(Data for analysis)

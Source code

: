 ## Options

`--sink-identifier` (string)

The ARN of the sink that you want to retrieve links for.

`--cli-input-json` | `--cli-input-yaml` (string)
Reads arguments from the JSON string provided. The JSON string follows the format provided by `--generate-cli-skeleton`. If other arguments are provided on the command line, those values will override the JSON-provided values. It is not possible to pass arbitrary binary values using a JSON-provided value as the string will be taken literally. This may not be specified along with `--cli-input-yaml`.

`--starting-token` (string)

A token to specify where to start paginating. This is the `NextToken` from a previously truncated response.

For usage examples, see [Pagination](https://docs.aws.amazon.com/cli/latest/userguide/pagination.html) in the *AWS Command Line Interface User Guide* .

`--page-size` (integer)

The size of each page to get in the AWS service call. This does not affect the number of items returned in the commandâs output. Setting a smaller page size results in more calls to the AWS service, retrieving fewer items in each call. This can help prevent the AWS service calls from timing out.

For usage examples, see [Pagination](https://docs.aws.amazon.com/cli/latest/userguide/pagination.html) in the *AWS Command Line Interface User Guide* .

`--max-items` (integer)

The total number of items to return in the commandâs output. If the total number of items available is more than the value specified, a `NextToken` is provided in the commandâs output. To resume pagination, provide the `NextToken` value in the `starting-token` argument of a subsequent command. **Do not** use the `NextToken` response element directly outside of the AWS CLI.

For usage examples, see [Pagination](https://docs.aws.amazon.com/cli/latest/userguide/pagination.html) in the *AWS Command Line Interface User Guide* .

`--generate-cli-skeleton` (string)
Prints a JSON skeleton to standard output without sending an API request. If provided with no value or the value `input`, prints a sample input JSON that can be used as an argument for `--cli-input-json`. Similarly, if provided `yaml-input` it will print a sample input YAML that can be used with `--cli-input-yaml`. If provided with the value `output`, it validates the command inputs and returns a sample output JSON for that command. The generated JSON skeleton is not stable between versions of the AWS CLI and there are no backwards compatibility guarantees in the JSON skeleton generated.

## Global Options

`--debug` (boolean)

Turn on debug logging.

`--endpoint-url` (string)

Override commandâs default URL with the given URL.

(End Data for analysis)

» Exercise
Word for word, output the records that appear above.

» Written answer
Source code

: ## Options

`--sink-identifier` (string)

The ARN of the sink that you want to retrieve links for.

`--cli-input-json` | `--cli-input-yaml` (string)
Reads arguments from the JSON string provided. The JSON string follows the format provided by `--generate-cli-skeleton`. If other arguments are provided on the command line, those values will override the JSON-provided values. It is not possible to pass arbitrary binary values using a JSON-provided value as the string will be taken literally. This may not be specified along with `--cli-input-yaml`.

`--starting-token` (string)

A token to specify where to start paginating. This is the `NextToken` from a previously truncated response.

For usage examples, see [Pagination](https://docs.aws.amazon.com/cli/latest/userguide/pagination.html) in the *AWS Command Line Interface User Guide* .

`--page-size` (integer)

The size of each page to get in the AWS service call. This does not affect the number of items returned in the commandâs output. Setting a smaller page size results in more calls to the AWS service, retrieving fewer items in each call. This can help prevent the AWS service calls from timing out.

For usage examples, see [Pagination](https://docs.aws.amazon.com/cli/latest/userguide/pagination.html) in the *AWS Command Line Interface User Guide* .

`--max-items` (integer)

The total number of items to return in the commandâs output. If the total number of items available is more than the value specified, a `NextToken` is provided in the commandâs output. To resume pagination, provide the `NextToken` value in the `starting-token` argument of a subsequent command. **Do not** use the `NextToken` response element directly outside of the AWS CLI.

For usage examples, see [Pagination](https://docs.aws.amazon.com/cli/latest/userguide/pagination.html) in the *AWS Command Line Interface User Guide* .

`--generate-cli-skeleton` (string)
Prints a JSON skeleton to standard output without sending an API request. If provided with no value or the value `input`, prints a sample input JSON that can be used as an argument for `--cli-input-json`. Similarly, if provided `yaml-input` it will print a sample input YAML that can be used with `--cli-input-yaml`. If provided with the value `output`, it validates the command inputs and returns a sample output JSON for that command. The generated JSON skeleton is not stable between versions of the AWS CLI and there are no backwards compatibility guarantees in the JSON skeleton generated.

## Global Options

`--debug` (boolean)

Turn on debug logging.

`--endpoint-url` (string)

Override commandâs default URL with the given URL.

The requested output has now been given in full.